Plain-text document sources:
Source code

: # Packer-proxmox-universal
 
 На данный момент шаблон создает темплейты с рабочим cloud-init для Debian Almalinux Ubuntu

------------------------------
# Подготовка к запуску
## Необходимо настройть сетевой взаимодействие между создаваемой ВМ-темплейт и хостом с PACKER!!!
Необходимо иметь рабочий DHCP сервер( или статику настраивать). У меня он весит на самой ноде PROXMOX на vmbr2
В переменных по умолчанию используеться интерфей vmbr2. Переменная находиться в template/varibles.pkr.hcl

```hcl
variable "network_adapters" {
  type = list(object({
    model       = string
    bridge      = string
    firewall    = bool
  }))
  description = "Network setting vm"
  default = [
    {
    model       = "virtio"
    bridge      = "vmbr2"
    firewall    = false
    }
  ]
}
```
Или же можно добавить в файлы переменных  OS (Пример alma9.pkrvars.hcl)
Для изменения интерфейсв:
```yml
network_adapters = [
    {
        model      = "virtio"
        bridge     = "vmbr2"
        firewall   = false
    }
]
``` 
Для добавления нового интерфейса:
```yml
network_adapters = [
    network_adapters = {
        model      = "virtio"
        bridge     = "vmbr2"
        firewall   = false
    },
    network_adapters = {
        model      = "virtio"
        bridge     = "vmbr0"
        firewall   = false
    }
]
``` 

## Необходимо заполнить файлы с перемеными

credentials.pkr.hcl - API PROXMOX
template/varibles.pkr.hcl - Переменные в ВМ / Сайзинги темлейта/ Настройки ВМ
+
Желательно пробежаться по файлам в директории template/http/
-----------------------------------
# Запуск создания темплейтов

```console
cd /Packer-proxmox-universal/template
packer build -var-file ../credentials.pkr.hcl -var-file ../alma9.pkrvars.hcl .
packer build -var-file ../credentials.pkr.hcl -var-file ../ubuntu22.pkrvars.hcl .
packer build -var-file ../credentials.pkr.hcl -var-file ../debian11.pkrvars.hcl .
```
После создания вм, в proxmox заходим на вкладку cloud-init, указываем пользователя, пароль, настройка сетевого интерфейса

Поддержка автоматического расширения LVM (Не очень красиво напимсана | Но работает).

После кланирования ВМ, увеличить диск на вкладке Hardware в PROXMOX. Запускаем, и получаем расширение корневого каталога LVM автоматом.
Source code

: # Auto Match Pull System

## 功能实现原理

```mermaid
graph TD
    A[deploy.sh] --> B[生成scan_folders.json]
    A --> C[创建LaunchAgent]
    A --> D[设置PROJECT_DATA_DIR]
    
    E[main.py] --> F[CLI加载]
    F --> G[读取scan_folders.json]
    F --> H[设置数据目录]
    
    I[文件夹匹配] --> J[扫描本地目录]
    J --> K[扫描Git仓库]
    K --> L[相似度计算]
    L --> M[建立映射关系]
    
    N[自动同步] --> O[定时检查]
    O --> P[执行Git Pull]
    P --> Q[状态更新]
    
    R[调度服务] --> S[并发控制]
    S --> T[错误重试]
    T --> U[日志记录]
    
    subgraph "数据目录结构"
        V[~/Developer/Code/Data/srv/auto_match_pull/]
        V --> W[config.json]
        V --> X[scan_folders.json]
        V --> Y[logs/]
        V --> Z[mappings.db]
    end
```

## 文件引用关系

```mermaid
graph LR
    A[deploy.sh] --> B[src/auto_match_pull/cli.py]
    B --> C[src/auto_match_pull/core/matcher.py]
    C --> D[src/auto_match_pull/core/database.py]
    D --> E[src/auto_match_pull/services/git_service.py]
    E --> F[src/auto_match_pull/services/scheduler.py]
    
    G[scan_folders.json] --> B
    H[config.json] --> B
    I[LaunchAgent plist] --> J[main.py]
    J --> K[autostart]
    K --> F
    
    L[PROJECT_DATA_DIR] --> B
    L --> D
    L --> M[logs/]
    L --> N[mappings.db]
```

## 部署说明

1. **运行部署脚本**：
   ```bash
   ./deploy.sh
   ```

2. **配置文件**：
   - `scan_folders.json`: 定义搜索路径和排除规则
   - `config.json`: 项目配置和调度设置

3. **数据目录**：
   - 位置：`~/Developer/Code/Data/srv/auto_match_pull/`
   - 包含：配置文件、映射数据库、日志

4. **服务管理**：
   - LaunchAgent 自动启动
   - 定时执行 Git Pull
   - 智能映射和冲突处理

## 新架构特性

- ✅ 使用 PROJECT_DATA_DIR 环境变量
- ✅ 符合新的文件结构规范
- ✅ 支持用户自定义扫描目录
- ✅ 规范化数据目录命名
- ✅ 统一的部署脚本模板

What you are asked to do:
Search the entries above for "pkrvars". Show every line that has it.

Response area:
Или же можно добавить в файлы переменных  OS (Пример alma9.pkrvars.hcl)
packer build -var-file ../credentials.pkr.hcl -var-file ../alma9.pkrvars.hcl .
packer build -var-file ../credentials.pkr.hcl -var-file ../ubuntu22.pkrvars.hcl .
packer build -var-file ../credentials.pkr.hcl -var-file ../debian11.pkrvars.hcl .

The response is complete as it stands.